PROBLEM REQUIREMENTS:
Write out each line of the records that has "Mauri" in it.

[Stored items from a collection]
_ _ _
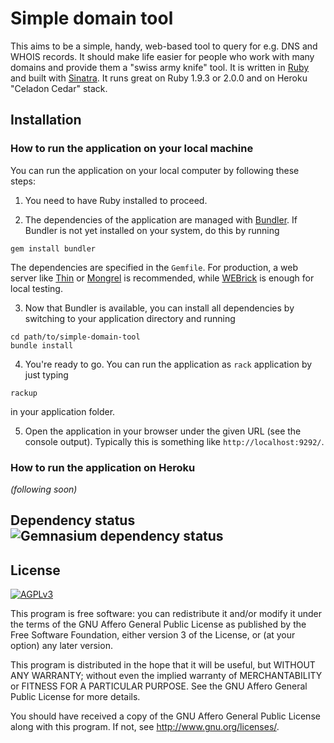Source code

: # Simple domain tool

This aims to be a simple, handy, web-based tool to query for e.g. DNS and WHOIS records. It should make life easier for people who work with many domains and provide them a "swiss army knife" tool. It is written in [Ruby](http://www.ruby-lang.org) and built with [Sinatra](http://www.sinatrarb.com/). It runs great on Ruby 1.9.3 or 2.0.0 and on Heroku "Celadon Cedar" stack.

## Installation

### How to run the application on your local machine

You can run the application on your local computer by following these steps:

 1. You need to have Ruby installed to proceed.

 2. The dependencies of the application are managed with [Bundler](http://gembundler.com). If Bundler is not yet installed on your system, do this by running

 ```
 gem install bundler
 ```

 The dependencies are specified in the `Gemfile`. For production, a web server like [Thin](http://code.macournoyer.com/thin/) or [Mongrel](http://mongrel.rubyforge.org/) is recommended, while [WEBrick](http://www.webrick.org/) is enough for local testing.

 3. Now that Bundler is available, you can install all dependencies by switching to your application directory and running

 ```
 cd path/to/simple-domain-tool
 bundle install
 ```

 4. You're ready to go. You can run the application as `rack` application by just typing

 ```
 rackup
 ```

 in your application folder.

 5. Open the application in your browser under the given URL (see the console output). Typically this is something like `http://localhost:9292/`.

### How to run the application on Heroku

_(following soon)_

## Dependency status ![Gemnasium dependency status](https://gemnasium.com/rkallensee/simple-domain-tool.png)

## License

[![AGPLv3](http://www.gnu.org/graphics/agplv3-155x51.png)](http://www.gnu.org/licenses/agpl-3.0.html)

This program is free software: you can redistribute it and/or modify
it under the terms of the GNU Affero General Public License as published by
the Free Software Foundation, either version 3 of the License, or
(at your option) any later version.

This program is distributed in the hope that it will be useful,
but WITHOUT ANY WARRANTY; without even the implied warranty of
MERCHANTABILITY or FITNESS FOR A PARTICULAR PURPOSE. See the
GNU Affero General Public License for more details.

You should have received a copy of the GNU Affero General Public License
along with this program.  If not, see <http://www.gnu.org/licenses/>.
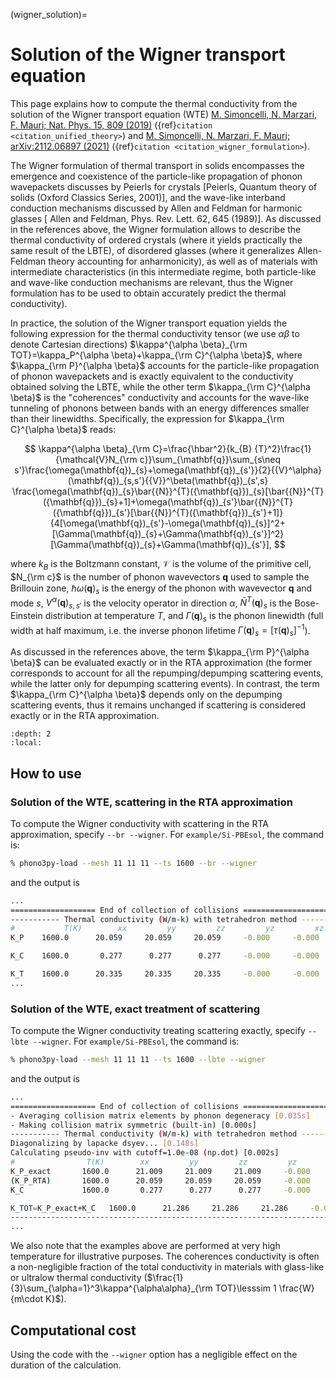 (wigner_solution)=

# Solution of the Wigner transport equation

This page explains how to compute the thermal conductivity from the solution of the Wigner transport equation (WTE)
[M. Simoncelli, N. Marzari, F. Mauri; Nat. Phys. 15, 809 (2019)](https://doi.org/10.1038/s41567-019-0520-x)
({ref}`citation <citation_unified_theory>`) and
[M. Simoncelli, N. Marzari, F. Mauri; arXiv:2112.06897 (2021)](https://arxiv.org/pdf/2112.06897)
({ref}`citation <citation_wigner_formulation>`).


The Wigner formulation of thermal transport in solids encompasses the emergence and coexistence of the particle-like propagation of phonon wavepackets discusses by Peierls for crystals [Peierls, Quantum theory of solids (Oxford Classics Series, 2001)], and the wave-like interband conduction mechanisms discussed by Allen and Feldman for harmonic glasses [
Allen and Feldman, Phys. Rev. Lett. 62, 645 (1989)]. As discussed in the references above, the Wigner formulation allows to describe the thermal conductivity of ordered crystals (where it yields practically the same result of the LBTE), of disordered glasses (where it generalizes Allen-Feldman theory accounting for anharmonicity), as well as of materials with intermediate characteristics (in this intermediate regime, both particle-like and wave-like conduction mechanisms are relevant, thus the Wigner formulation has to be used to obtain accurately predict the thermal conductivity).

In practice, the solution of the Wigner transport equation yields the following expression for the thermal conductivity tensor (we use $\alpha \beta$ to denote Cartesian directions) $\kappa^{\alpha \beta}_{\rm TOT}=\kappa_P^{\alpha \beta}+\kappa_{\rm C}^{\alpha \beta}$, where $\kappa_{\rm P}^{\alpha \beta}$ accounts for the particle-like propagation of phonon wavepackets and is exactly equivalent to the conductivity obtained solving the LBTE, while the other term $\kappa_{\rm C}^{\alpha \beta}$ is the "coherences" conductivity and accounts for the wave-like tunneling of phonons between bands with an energy differences smaller than their linewidths.
Specifically, the expression for $\kappa_{\rm C}^{\alpha \beta}$ reads:

$$
\kappa^{\alpha \beta}_{\rm C}=\frac{\hbar^2}{k_{B} {T}^2}\frac{1}{\mathcal{V}N_{\rm c}}\sum_{\mathbf{q}}\sum_{s\neq s'}\frac{\omega(\mathbf{q})_{s}+\omega(\mathbf{q})_{s'}}{2}{{V}^\alpha}(\mathbf{q})_{s,s'}{{V}}^\beta(\mathbf{q})_{s',s}
\frac{\omega(\mathbf{q})_{s}\bar{{N}}^{T}({\mathbf{q}})_{s}[\bar{{N}}^{T}({\mathbf{q}})_{s}+1]+\omega(\mathbf{q})_{s'}\bar{{N}}^{T}({\mathbf{q}})_{s'}[\bar{{N}}^{T}({\mathbf{q}})_{s'}+1]}{4[\omega(\mathbf{q})_{s'}-\omega(\mathbf{q})_{s}]^2+[\Gamma(\mathbf{q})_{s}+\Gamma(\mathbf{q})_{s'}]^2}[\Gamma(\mathbf{q})_{s}+\Gamma(\mathbf{q})_{s'}],
$$

where $k_{B}$ is the Boltzmann constant, $\mathcal{V}$ is the volume of the primitive cell, $N_{\rm c}$ is the number of phonon wavevectors $\mathbf{q}$ used to sample the Brillouin zone, $\hbar\omega(\mathbf{q})_s$ is the energy of the phonon with wavevector $\mathbf{q}$ and mode $s$, ${{V}^\alpha}(\mathbf{q})_{s,s'}$ is the velocity operator in direction $\alpha$, $\bar{{N}}^{T}({\mathbf{q}})_{s}$ is the Bose-Einstein distribution at temperature $T$, and $\Gamma(\mathbf{q})_{s}$ is the phonon linewidth (full width at half maximum, i.e. the inverse phonon lifetime $\Gamma(\mathbf{q})_{s}=[\tau(\mathbf{q})_{s}]^{-1}$).


As discussed in the references above, the term $\kappa_{\rm P}^{\alpha \beta}$ can be evaluated exactly or in the RTA approximation (the former corresponds to account for all the repumping/depumping scattering events, while the latter only for depumping scattering events). In contrast, the term $\kappa_{\rm C}^{\alpha \beta}$ depends only on the depumping scattering events, thus it remains unchanged if scattering is considered exactly or in the RTA approximation.



```{contents}
:depth: 2
:local:
```

## How to use

### Solution of the WTE, scattering in the RTA approximation
To compute the Wigner conductivity with scattering in the RTA approximation, specify `--br --wigner`. For `example/Si-PBEsol`, the command is:
```bash
% phono3py-load --mesh 11 11 11 --ts 1600 --br --wigner
```
and the output is
```bash
...
=================== End of collection of collisions ===================
----------- Thermal conductivity (W/m-k) with tetrahedron method -----------
#           T(K)        xx         yy         zz         yz         xz         xy
K_P    1600.0      20.059     20.059     20.059     -0.000     -0.000      0.000

K_C    1600.0       0.277      0.277      0.277     -0.000     -0.000      0.000

K_T    1600.0      20.335     20.335     20.335     -0.000     -0.000      0.000
...
```

### Solution of the WTE, exact treatment of scattering
To compute the Wigner conductivity treating scattering exactly, specify `--lbte --wigner`. For `example/Si-PBEsol`, the command is:

```bash
% phono3py-load --mesh 11 11 11 --ts 1600 --lbte --wigner
```
and the output is
```bash
...
=================== End of collection of collisions ===================
- Averaging collision matrix elements by phonon degeneracy [0.035s]
- Making collision matrix symmetric (built-in) [0.000s]
----------- Thermal conductivity (W/m-k) with tetrahedron method -----------
Diagonalizing by lapacke dsyev... [0.148s]
Calculating pseudo-inv with cutoff=1.0e-08 (np.dot) [0.002s]
#                T(K)        xx         yy         zz         yz         xz         xy
K_P_exact       1600.0      21.009     21.009     21.009     -0.000     -0.000      0.000
(K_P_RTA)       1600.0      20.059     20.059     20.059     -0.000     -0.000      0.000
K_C             1600.0       0.277      0.277      0.277     -0.000     -0.000      0.000

K_TOT=K_P_exact+K_C   1600.0      21.286     21.286     21.286     -0.000     -0.000      0.000
----------------------------------------------------------------------------
...
```

We also note that the examples above are performed at very high temperature for illustrative purposes.
The coherences conductivity is often a non-negligible fraction of the total conductivity in materials with glass-like or ultralow thermal conductivity ($\frac{1}{3}\sum_{\alpha=1}^3\kappa^{\alpha\alpha}_{\rm TOT}\lesssim 1 \frac{W}{m\cdot K}$).


## Computational cost

Using the code with the `--wigner` option has a negligible effect on the duration of the calculation.
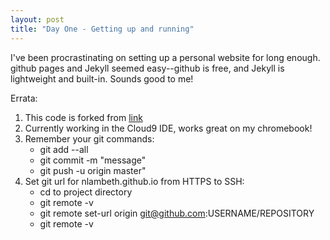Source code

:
 ```yaml
---
layout: post
title: "Day One - Getting up and running"
---
```


I've been procrastinating on setting up a personal website for long enough. github
pages and Jekyll seemed easy--github is free, and Jekyll is lightweight and built-in.
Sounds good to me!

Errata:
1. This code is forked from [link](https://github.com/henrythemes/jekyll-minimal-theme)
2. Currently working in the Cloud9 IDE, works great on my chromebook!
3. Remember your git commands:
    * git add --all
    * git commit -m "message"
    * git push -u origin master"
4. Set git url for nlambeth.github.io from HTTPS to SSH:
    * cd to project directory
    * git remote -v
    * git remote set-url origin git@github.com:USERNAME/REPOSITORY
    * git remote -v 
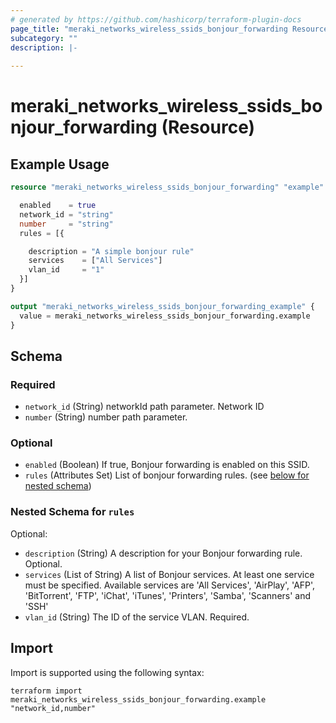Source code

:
 ```yaml
---
# generated by https://github.com/hashicorp/terraform-plugin-docs
page_title: "meraki_networks_wireless_ssids_bonjour_forwarding Resource - terraform-provider-meraki"
subcategory: ""
description: |-
  
---
```


# meraki_networks_wireless_ssids_bonjour_forwarding (Resource)



## Example Usage

```terraform
resource "meraki_networks_wireless_ssids_bonjour_forwarding" "example" {

  enabled    = true
  network_id = "string"
  number     = "string"
  rules = [{

    description = "A simple bonjour rule"
    services    = ["All Services"]
    vlan_id     = "1"
  }]
}

output "meraki_networks_wireless_ssids_bonjour_forwarding_example" {
  value = meraki_networks_wireless_ssids_bonjour_forwarding.example
}
```

<!-- schema generated by tfplugindocs -->
## Schema

### Required

- `network_id` (String) networkId path parameter. Network ID
- `number` (String) number path parameter.

### Optional

- `enabled` (Boolean) If true, Bonjour forwarding is enabled on this SSID.
- `rules` (Attributes Set) List of bonjour forwarding rules. (see [below for nested schema](#nestedatt--rules))

<a id="nestedatt--rules"></a>
### Nested Schema for `rules`

Optional:

- `description` (String) A description for your Bonjour forwarding rule. Optional.
- `services` (List of String) A list of Bonjour services. At least one service must be specified. Available services are 'All Services', 'AirPlay', 'AFP', 'BitTorrent', 'FTP', 'iChat', 'iTunes', 'Printers', 'Samba', 'Scanners' and 'SSH'
- `vlan_id` (String) The ID of the service VLAN. Required.

## Import

Import is supported using the following syntax:

```shell
terraform import meraki_networks_wireless_ssids_bonjour_forwarding.example "network_id,number"
```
_ _ _
TASK RESPONSE:
[M. Simoncelli, N. Marzari, F. Mauri; Nat. Phys. 15, 809 (2019)](https://doi.org/10.1038/s41567-019-0520-x)
[M. Simoncelli, N. Marzari, F. Mauri; arXiv:2112.06897 (2021)](https://arxiv.org/pdf/2112.06897)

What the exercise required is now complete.